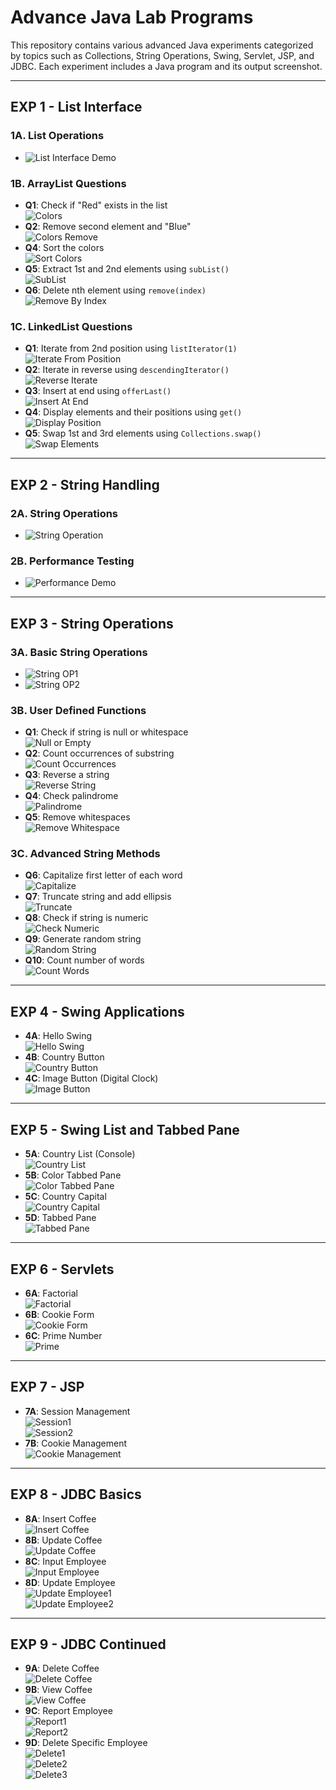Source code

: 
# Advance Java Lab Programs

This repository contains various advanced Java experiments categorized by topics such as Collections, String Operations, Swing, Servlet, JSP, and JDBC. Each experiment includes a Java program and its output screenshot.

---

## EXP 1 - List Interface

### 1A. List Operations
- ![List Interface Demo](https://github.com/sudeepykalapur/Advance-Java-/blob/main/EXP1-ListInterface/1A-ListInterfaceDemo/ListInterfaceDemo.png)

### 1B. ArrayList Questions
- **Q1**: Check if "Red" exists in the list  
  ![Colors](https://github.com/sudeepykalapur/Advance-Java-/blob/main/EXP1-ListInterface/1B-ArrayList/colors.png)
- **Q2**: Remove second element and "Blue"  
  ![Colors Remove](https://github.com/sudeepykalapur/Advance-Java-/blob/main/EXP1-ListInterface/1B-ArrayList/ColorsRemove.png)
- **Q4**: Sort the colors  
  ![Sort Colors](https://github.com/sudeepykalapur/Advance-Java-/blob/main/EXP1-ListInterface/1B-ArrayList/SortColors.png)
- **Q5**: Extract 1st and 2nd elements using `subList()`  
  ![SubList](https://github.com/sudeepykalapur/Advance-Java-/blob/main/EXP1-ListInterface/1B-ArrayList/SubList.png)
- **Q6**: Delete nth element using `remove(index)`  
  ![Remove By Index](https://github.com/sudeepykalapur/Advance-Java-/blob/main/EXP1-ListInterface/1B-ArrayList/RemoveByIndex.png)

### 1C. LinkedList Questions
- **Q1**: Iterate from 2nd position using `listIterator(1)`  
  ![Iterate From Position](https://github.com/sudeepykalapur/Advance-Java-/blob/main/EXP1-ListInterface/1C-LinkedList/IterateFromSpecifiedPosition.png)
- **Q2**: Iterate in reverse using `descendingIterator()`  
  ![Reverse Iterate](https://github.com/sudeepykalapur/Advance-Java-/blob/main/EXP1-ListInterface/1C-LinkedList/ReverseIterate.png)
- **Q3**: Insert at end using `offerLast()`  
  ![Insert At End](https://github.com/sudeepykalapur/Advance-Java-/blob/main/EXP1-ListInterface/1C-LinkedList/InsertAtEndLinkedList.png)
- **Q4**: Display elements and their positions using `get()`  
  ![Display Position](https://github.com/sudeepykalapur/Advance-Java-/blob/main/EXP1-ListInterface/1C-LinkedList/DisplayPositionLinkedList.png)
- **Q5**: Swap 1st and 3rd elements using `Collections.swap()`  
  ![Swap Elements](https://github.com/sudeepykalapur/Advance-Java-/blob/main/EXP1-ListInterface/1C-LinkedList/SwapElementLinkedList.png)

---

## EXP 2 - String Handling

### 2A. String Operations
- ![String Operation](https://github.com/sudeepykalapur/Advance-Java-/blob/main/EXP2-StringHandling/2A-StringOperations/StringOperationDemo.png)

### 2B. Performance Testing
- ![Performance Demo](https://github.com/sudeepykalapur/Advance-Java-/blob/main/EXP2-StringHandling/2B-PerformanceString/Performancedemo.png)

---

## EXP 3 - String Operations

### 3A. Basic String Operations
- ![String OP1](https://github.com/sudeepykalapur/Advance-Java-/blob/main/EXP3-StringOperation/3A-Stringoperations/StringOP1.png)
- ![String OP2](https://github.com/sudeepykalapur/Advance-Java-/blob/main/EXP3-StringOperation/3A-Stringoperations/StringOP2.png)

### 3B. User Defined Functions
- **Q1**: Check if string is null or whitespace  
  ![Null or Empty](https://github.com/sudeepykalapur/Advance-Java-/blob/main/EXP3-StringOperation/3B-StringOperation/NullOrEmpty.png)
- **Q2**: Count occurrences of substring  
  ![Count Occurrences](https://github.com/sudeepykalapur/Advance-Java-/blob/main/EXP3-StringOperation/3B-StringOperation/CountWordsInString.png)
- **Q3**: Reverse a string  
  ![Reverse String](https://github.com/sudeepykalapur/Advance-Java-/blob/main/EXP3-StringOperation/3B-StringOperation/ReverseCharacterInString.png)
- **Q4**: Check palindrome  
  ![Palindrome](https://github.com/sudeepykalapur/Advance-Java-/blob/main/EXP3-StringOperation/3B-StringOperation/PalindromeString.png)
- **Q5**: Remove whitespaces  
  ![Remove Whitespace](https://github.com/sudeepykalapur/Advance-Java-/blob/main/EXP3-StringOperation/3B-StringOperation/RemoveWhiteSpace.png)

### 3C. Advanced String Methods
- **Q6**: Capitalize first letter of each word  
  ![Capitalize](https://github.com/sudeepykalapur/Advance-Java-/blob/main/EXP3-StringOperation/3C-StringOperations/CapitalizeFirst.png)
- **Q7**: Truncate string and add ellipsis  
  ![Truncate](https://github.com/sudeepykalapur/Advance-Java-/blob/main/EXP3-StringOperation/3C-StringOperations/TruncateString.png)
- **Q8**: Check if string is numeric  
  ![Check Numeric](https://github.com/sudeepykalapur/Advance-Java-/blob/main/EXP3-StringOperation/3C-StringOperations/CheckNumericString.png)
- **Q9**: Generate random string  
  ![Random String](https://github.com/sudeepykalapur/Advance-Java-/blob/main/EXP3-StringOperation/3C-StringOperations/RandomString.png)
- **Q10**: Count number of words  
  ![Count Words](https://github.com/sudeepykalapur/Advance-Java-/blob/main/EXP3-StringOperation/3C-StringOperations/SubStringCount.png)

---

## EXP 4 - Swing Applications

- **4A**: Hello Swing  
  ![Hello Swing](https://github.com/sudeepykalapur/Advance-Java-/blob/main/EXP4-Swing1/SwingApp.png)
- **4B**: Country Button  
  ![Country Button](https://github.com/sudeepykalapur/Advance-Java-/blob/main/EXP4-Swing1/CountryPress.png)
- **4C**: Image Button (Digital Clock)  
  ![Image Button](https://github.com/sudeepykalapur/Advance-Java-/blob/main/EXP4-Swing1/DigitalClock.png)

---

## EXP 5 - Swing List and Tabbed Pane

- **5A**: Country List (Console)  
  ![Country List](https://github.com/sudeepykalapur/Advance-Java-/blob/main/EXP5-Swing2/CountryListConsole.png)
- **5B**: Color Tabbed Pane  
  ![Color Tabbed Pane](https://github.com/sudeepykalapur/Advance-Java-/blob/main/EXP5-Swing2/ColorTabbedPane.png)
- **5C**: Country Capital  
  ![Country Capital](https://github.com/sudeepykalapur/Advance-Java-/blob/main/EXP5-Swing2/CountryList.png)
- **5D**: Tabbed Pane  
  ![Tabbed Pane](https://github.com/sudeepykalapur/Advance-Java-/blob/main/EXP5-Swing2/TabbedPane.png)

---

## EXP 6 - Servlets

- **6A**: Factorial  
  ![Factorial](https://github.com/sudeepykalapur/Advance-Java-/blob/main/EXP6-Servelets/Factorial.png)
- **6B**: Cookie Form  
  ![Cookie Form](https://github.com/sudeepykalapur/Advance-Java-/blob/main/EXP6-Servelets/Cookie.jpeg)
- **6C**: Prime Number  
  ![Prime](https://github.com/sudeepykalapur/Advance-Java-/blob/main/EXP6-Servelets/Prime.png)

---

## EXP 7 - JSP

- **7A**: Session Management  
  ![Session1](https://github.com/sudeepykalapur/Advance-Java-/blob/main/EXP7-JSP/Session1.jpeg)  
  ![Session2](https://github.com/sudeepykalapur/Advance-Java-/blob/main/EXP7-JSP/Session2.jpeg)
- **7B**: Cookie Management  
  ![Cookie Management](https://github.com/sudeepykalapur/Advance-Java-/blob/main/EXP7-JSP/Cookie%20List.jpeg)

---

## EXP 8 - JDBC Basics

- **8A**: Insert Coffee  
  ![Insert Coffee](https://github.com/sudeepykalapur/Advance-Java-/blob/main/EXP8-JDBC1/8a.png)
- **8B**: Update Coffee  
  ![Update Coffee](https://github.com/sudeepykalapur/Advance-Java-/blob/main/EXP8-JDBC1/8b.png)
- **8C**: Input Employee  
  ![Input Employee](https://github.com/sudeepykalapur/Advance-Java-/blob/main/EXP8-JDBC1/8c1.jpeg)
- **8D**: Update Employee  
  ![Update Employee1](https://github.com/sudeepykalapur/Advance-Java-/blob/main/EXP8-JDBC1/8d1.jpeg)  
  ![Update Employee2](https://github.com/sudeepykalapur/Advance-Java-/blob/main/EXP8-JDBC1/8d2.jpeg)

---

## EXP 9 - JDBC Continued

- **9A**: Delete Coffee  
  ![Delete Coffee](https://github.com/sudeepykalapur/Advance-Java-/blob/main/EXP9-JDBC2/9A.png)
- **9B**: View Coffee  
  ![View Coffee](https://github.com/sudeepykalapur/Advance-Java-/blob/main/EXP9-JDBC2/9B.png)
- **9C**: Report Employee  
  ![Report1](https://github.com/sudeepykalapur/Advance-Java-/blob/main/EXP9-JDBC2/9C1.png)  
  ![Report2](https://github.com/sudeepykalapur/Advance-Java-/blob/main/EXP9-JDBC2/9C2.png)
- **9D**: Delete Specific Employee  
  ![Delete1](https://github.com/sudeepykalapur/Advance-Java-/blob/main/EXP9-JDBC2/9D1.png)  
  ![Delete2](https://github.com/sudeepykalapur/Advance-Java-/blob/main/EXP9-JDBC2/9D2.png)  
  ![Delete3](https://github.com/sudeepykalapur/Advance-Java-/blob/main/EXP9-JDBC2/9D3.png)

************

Work to complete
Proceeding from the line containing "- **6B**: Cookie Form" through the line containing "- **9A**: Delete Coffee", transcribe the lines above exactly, both end lines included.

Solution
- **6B**: Cookie Form  
  ![Cookie Form](https://github.com/sudeepykalapur/Advance-Java-/blob/main/EXP6-Servelets/Cookie.jpeg)
- **6C**: Prime Number  
  ![Prime](https://github.com/sudeepykalapur/Advance-Java-/blob/main/EXP6-Servelets/Prime.png)

---

## EXP 7 - JSP

- **7A**: Session Management  
  ![Session1](https://github.com/sudeepykalapur/Advance-Java-/blob/main/EXP7-JSP/Session1.jpeg)  
  ![Session2](https://github.com/sudeepykalapur/Advance-Java-/blob/main/EXP7-JSP/Session2.jpeg)
- **7B**: Cookie Management  
  ![Cookie Management](https://github.com/sudeepykalapur/Advance-Java-/blob/main/EXP7-JSP/Cookie%20List.jpeg)

---

## EXP 8 - JDBC Basics

- **8A**: Insert Coffee  
  ![Insert Coffee](https://github.com/sudeepykalapur/Advance-Java-/blob/main/EXP8-JDBC1/8a.png)
- **8B**: Update Coffee  
  ![Update Coffee](https://github.com/sudeepykalapur/Advance-Java-/blob/main/EXP8-JDBC1/8b.png)
- **8C**: Input Employee  
  ![Input Employee](https://github.com/sudeepykalapur/Advance-Java-/blob/main/EXP8-JDBC1/8c1.jpeg)
- **8D**: Update Employee  
  ![Update Employee1](https://github.com/sudeepykalapur/Advance-Java-/blob/main/EXP8-JDBC1/8d1.jpeg)  
  ![Update Employee2](https://github.com/sudeepykalapur/Advance-Java-/blob/main/EXP8-JDBC1/8d2.jpeg)

---

## EXP 9 - JDBC Continued

- **9A**: Delete Coffee  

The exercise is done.